_SUPPLIED MATERIAL_
- Opening Delimiter -
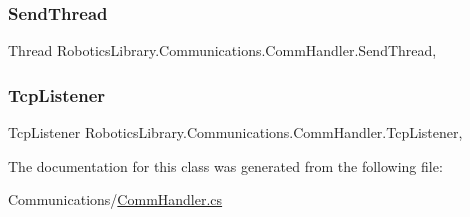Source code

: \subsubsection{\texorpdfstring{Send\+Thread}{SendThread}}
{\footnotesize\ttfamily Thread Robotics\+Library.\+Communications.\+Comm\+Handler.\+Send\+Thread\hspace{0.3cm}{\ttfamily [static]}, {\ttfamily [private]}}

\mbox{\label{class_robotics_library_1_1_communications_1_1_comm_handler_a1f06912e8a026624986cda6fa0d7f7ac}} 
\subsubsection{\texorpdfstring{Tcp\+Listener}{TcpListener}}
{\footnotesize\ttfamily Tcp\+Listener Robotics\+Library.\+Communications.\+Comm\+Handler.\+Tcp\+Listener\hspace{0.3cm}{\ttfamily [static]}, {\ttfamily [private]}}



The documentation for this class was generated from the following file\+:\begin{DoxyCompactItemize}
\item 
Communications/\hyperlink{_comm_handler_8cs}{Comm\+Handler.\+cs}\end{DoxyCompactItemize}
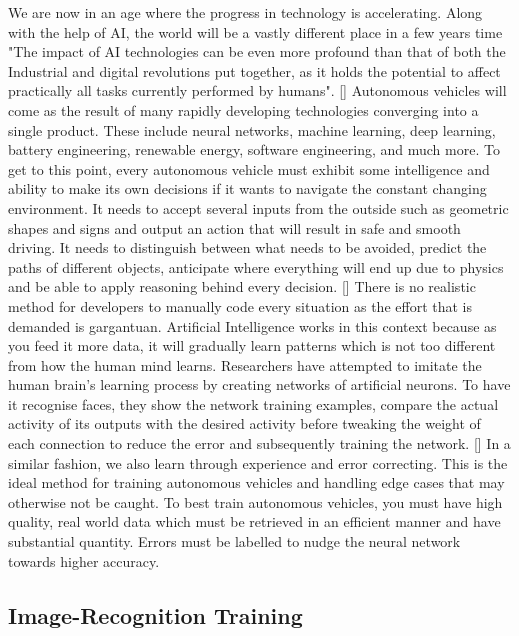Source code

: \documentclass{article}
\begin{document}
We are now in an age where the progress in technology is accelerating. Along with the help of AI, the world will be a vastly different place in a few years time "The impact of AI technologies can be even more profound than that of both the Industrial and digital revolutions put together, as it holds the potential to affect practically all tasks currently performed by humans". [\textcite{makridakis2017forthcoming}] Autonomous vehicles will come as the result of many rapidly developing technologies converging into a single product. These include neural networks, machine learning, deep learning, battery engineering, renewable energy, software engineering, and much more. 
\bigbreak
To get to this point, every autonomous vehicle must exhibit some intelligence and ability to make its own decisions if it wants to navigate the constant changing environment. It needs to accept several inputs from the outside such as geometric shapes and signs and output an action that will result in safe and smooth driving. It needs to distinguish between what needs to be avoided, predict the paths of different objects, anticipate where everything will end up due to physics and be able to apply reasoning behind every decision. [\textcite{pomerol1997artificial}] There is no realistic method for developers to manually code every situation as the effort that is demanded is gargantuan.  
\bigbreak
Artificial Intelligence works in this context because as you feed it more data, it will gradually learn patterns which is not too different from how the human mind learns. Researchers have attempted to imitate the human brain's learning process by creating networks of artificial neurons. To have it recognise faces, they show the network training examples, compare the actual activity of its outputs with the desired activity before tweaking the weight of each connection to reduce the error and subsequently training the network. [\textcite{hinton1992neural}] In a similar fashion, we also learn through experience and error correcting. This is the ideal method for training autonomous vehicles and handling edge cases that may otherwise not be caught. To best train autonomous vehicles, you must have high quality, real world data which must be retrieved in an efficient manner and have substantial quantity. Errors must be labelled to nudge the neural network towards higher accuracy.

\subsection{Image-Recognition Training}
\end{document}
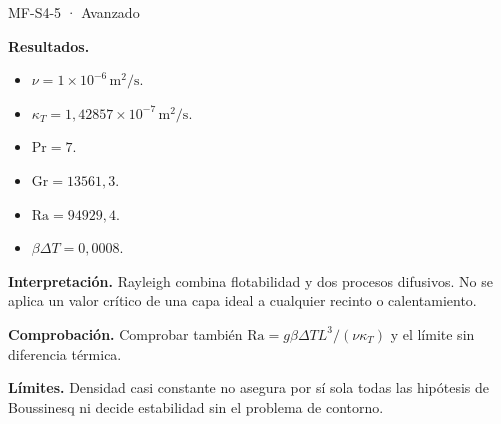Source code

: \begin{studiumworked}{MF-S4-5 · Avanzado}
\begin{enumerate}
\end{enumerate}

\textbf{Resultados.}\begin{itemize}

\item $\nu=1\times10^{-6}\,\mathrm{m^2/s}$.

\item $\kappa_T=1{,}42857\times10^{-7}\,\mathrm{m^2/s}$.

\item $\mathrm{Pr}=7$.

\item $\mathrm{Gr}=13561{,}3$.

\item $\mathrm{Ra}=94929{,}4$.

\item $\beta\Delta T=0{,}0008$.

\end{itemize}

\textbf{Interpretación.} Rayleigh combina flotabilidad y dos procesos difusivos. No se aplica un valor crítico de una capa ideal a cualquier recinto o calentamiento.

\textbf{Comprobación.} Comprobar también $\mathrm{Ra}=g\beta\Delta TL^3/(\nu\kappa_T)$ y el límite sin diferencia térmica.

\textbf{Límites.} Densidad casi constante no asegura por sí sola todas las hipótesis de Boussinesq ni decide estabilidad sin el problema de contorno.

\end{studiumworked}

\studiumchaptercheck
- Closing Delimiter -
_WORK INSTRUCTION_
The answer should be the complete listing, set down exactly, without pictures.

_TASK RESPONSE_
Source code

: \subsubsection{\texorpdfstring{Send\+Thread}{SendThread}}
{\footnotesize\ttfamily Thread Robotics\+Library.\+Communications.\+Comm\+Handler.\+Send\+Thread\hspace{0.3cm}{\ttfamily [static]}, {\ttfamily [private]}}

\mbox{\label{class_robotics_library_1_1_communications_1_1_comm_handler_a1f06912e8a026624986cda6fa0d7f7ac}} 
\subsubsection{\texorpdfstring{Tcp\+Listener}{TcpListener}}
{\footnotesize\ttfamily Tcp\+Listener Robotics\+Library.\+Communications.\+Comm\+Handler.\+Tcp\+Listener\hspace{0.3cm}{\ttfamily [static]}, {\ttfamily [private]}}



The documentation for this class was generated from the following file\+:\begin{DoxyCompactItemize}
\item 
Communications/\hyperlink{_comm_handler_8cs}{Comm\+Handler.\+cs}\end{DoxyCompactItemize}
Source code

: \documentclass{article}
\begin{document}
We are now in an age where the progress in technology is accelerating. Along with the help of AI, the world will be a vastly different place in a few years time "The impact of AI technologies can be even more profound than that of both the Industrial and digital revolutions put together, as it holds the potential to affect practically all tasks currently performed by humans". [\textcite{makridakis2017forthcoming}] Autonomous vehicles will come as the result of many rapidly developing technologies converging into a single product. These include neural networks, machine learning, deep learning, battery engineering, renewable energy, software engineering, and much more. 
\bigbreak
To get to this point, every autonomous vehicle must exhibit some intelligence and ability to make its own decisions if it wants to navigate the constant changing environment. It needs to accept several inputs from the outside such as geometric shapes and signs and output an action that will result in safe and smooth driving. It needs to distinguish between what needs to be avoided, predict the paths of different objects, anticipate where everything will end up due to physics and be able to apply reasoning behind every decision. [\textcite{pomerol1997artificial}] There is no realistic method for developers to manually code every situation as the effort that is demanded is gargantuan.  
\bigbreak
Artificial Intelligence works in this context because as you feed it more data, it will gradually learn patterns which is not too different from how the human mind learns. Researchers have attempted to imitate the human brain's learning process by creating networks of artificial neurons. To have it recognise faces, they show the network training examples, compare the actual activity of its outputs with the desired activity before tweaking the weight of each connection to reduce the error and subsequently training the network. [\textcite{hinton1992neural}] In a similar fashion, we also learn through experience and error correcting. This is the ideal method for training autonomous vehicles and handling edge cases that may otherwise not be caught. To best train autonomous vehicles, you must have high quality, real world data which must be retrieved in an efficient manner and have substantial quantity. Errors must be labelled to nudge the neural network towards higher accuracy.

\subsection{Image-Recognition Training}
\end{document}
Source code

: \begin{studiumworked}{MF-S4-5 · Avanzado}
\begin{enumerate}
\end{enumerate}

\textbf{Resultados.}\begin{itemize}

\item $\nu=1\times10^{-6}\,\mathrm{m^2/s}$.

\item $\kappa_T=1{,}42857\times10^{-7}\,\mathrm{m^2/s}$.

\item $\mathrm{Pr}=7$.

\item $\mathrm{Gr}=13561{,}3$.

\item $\mathrm{Ra}=94929{,}4$.

\item $\beta\Delta T=0{,}0008$.

\end{itemize}

\textbf{Interpretación.} Rayleigh combina flotabilidad y dos procesos difusivos. No se aplica un valor crítico de una capa ideal a cualquier recinto o calentamiento.

\textbf{Comprobación.} Comprobar también $\mathrm{Ra}=g\beta\Delta TL^3/(\nu\kappa_T)$ y el límite sin diferencia térmica.

\textbf{Límites.} Densidad casi constante no asegura por sí sola todas las hipótesis de Boussinesq ni decide estabilidad sin el problema de contorno.

\end{studiumworked}

\studiumchaptercheck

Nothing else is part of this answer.